## YOUR INSTRUCTIONS
Copy exactly the lines that run from the one containing "#### REQUIRED" through the end of the entries, both ends included.

Entries taken from a collection:
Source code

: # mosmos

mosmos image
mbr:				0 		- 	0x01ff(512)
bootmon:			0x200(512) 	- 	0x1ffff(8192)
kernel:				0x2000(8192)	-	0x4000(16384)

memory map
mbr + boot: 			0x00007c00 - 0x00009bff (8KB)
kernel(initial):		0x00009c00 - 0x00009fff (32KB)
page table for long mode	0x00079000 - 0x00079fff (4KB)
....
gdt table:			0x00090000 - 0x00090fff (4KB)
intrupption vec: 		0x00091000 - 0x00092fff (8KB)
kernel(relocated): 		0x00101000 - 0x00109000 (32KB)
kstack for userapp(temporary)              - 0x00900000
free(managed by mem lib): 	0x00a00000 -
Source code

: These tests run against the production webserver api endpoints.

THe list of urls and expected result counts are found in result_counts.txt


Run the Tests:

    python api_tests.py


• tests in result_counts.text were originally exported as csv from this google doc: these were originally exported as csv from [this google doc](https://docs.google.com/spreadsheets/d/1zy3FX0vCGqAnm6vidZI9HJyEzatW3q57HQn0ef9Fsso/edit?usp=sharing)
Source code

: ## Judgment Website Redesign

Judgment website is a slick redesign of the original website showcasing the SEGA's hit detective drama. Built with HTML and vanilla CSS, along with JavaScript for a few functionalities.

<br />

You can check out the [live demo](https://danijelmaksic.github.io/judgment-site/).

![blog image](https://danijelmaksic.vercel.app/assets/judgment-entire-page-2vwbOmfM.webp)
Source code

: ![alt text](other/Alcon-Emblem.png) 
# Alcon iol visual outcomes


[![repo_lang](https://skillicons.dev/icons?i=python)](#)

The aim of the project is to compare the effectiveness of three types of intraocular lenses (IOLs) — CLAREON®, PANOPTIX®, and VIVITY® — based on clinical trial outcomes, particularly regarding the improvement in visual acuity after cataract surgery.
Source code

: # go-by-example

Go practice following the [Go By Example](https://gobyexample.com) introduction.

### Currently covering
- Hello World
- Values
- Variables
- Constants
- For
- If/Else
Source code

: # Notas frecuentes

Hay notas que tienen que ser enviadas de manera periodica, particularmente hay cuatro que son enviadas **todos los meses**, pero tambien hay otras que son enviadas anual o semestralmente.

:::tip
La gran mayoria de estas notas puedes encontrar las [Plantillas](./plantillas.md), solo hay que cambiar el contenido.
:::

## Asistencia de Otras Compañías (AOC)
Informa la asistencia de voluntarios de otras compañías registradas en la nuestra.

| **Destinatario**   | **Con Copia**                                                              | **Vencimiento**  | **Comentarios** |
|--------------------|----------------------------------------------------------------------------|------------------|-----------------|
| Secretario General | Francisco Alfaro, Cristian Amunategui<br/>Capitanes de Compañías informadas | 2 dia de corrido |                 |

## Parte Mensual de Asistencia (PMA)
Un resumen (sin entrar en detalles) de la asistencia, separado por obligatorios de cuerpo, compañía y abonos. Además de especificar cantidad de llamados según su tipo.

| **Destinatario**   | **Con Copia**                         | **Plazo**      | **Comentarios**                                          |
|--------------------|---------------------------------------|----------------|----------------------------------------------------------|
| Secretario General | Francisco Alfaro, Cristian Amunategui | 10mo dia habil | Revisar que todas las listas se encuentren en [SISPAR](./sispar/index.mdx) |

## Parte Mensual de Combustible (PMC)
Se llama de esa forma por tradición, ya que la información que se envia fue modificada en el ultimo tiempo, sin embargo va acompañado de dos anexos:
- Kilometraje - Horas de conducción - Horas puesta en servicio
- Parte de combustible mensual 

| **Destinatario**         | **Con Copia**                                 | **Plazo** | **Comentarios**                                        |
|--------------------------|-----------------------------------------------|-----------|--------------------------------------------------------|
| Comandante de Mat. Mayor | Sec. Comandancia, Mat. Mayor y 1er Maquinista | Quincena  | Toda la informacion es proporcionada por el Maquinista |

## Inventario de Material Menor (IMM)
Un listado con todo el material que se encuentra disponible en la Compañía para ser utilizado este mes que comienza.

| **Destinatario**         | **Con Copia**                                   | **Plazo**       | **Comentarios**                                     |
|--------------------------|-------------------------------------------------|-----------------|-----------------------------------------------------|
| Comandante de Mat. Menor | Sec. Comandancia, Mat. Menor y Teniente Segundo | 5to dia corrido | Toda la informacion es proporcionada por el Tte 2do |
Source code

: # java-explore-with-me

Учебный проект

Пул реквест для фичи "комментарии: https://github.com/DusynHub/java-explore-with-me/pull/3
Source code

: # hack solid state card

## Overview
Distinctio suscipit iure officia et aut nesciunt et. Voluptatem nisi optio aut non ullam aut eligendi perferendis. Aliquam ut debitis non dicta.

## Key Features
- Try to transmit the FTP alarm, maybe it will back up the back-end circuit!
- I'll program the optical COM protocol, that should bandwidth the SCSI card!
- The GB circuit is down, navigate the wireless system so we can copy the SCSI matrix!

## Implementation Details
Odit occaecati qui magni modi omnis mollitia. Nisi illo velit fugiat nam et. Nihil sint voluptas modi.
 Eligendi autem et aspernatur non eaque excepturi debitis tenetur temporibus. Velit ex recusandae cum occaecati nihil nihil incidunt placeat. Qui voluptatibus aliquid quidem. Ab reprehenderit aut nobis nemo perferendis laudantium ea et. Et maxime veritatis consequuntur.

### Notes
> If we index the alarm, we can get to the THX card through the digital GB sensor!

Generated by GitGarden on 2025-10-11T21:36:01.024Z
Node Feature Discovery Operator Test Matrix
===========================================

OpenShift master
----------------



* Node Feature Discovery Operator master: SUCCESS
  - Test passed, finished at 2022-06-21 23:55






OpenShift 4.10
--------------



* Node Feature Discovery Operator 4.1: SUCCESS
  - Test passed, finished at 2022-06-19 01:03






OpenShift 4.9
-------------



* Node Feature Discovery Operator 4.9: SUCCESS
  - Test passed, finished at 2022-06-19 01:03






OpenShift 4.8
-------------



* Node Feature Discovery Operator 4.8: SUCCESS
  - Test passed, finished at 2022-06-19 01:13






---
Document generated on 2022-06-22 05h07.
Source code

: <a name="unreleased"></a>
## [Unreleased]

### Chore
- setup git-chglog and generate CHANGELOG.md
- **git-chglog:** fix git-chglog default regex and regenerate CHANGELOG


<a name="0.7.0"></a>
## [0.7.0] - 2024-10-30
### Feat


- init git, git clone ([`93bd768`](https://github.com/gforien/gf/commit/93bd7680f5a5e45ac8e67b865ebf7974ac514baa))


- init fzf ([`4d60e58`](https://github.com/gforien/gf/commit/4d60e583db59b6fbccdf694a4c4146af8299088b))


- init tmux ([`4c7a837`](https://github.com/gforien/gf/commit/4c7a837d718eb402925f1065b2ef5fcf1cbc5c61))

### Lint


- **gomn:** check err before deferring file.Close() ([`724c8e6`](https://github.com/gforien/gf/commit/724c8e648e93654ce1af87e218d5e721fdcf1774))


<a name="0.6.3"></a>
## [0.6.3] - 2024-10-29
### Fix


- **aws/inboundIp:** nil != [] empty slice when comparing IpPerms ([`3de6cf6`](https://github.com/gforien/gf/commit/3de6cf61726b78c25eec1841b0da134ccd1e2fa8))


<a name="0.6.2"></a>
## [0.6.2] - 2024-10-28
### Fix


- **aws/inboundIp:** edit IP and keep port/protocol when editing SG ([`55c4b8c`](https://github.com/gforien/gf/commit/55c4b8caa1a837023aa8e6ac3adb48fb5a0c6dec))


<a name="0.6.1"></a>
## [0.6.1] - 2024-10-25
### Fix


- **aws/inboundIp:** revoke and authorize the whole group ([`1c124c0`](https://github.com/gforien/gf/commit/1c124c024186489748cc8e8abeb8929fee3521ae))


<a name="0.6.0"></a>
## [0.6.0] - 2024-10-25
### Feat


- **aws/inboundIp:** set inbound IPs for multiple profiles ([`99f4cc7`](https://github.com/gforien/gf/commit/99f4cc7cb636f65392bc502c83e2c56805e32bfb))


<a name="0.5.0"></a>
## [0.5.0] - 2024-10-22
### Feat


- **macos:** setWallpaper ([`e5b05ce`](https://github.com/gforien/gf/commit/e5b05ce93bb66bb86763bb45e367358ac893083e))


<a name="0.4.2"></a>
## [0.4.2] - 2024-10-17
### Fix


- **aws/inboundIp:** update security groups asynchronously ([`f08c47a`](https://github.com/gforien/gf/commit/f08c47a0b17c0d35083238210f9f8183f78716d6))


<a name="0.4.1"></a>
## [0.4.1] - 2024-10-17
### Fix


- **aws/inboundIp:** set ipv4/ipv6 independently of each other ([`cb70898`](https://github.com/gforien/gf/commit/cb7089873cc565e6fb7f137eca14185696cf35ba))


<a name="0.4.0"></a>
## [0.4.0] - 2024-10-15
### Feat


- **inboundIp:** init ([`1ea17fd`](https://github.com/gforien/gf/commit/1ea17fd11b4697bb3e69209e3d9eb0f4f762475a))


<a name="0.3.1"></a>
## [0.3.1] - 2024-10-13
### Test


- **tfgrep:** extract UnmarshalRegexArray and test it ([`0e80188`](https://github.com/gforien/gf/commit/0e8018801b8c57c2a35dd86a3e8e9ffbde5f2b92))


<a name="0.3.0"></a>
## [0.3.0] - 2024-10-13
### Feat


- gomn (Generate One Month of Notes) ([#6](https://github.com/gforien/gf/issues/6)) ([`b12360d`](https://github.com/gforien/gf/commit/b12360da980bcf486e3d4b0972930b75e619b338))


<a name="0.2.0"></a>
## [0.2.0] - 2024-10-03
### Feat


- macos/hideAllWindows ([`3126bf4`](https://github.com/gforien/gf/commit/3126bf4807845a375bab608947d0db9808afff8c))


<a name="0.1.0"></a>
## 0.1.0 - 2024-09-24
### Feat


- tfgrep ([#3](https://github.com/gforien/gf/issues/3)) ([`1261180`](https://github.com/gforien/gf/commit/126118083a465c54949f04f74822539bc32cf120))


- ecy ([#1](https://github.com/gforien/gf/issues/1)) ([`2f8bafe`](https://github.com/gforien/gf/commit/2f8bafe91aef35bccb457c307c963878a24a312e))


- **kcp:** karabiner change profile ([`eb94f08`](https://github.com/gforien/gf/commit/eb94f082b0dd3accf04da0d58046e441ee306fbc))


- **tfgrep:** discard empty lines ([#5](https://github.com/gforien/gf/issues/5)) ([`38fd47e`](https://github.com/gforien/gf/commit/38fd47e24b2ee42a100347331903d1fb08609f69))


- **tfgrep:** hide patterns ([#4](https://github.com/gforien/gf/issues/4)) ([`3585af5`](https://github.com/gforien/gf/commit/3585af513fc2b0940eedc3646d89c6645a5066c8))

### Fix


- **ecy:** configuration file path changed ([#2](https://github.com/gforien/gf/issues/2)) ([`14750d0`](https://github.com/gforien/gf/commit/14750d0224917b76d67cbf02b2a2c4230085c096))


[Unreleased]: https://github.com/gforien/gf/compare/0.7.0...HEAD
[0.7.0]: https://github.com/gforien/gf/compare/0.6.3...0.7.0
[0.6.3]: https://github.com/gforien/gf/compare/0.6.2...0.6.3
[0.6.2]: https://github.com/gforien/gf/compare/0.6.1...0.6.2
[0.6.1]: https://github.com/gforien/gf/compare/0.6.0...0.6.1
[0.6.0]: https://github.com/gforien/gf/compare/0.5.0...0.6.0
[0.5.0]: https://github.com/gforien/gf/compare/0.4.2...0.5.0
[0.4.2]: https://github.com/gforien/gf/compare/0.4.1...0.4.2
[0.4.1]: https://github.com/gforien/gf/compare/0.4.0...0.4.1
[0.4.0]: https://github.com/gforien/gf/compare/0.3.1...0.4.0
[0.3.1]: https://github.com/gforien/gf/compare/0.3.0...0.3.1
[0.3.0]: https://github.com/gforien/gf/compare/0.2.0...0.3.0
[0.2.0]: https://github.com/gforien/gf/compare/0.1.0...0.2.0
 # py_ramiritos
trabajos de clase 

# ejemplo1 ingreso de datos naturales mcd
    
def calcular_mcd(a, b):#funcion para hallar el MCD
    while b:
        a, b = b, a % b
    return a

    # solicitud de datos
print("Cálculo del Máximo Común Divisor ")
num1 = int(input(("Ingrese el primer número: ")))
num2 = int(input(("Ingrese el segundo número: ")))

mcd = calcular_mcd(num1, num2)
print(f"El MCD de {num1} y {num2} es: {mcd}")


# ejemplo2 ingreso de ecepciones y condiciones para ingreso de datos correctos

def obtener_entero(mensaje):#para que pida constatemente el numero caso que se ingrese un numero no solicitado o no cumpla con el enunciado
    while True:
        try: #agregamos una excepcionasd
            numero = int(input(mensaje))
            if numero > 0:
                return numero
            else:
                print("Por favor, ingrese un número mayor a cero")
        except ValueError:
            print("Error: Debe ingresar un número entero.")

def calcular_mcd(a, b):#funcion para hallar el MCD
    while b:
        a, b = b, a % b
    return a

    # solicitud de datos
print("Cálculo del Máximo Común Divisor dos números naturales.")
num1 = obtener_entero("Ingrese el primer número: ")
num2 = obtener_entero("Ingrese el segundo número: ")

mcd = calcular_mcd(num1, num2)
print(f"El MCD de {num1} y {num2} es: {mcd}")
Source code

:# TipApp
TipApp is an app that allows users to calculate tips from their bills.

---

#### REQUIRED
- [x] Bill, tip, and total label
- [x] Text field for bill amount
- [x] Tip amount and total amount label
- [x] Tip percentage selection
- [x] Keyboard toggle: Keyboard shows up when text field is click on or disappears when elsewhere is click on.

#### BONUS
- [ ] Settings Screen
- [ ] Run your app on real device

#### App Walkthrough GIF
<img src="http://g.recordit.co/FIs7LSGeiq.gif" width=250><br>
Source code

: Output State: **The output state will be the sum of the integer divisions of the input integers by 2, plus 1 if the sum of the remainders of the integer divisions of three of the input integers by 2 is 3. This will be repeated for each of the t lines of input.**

## RESULT OF THE TASK
#### REQUIRED
- [x] Bill, tip, and total label
- [x] Text field for bill amount
- [x] Tip amount and total amount label
- [x] Tip percentage selection
- [x] Keyboard toggle: Keyboard shows up when text field is click on or disappears when elsewhere is click on.

#### BONUS
- [ ] Settings Screen
- [ ] Run your app on real device

#### App Walkthrough GIF
<img src="http://g.recordit.co/FIs7LSGeiq.gif" width=250><br>
Source code

: Output State: **The output state will be the sum of the integer divisions of the input integers by 2, plus 1 if the sum of the remainders of the integer divisions of three of the input integers by 2 is 3. This will be repeated for each of the t lines of input.**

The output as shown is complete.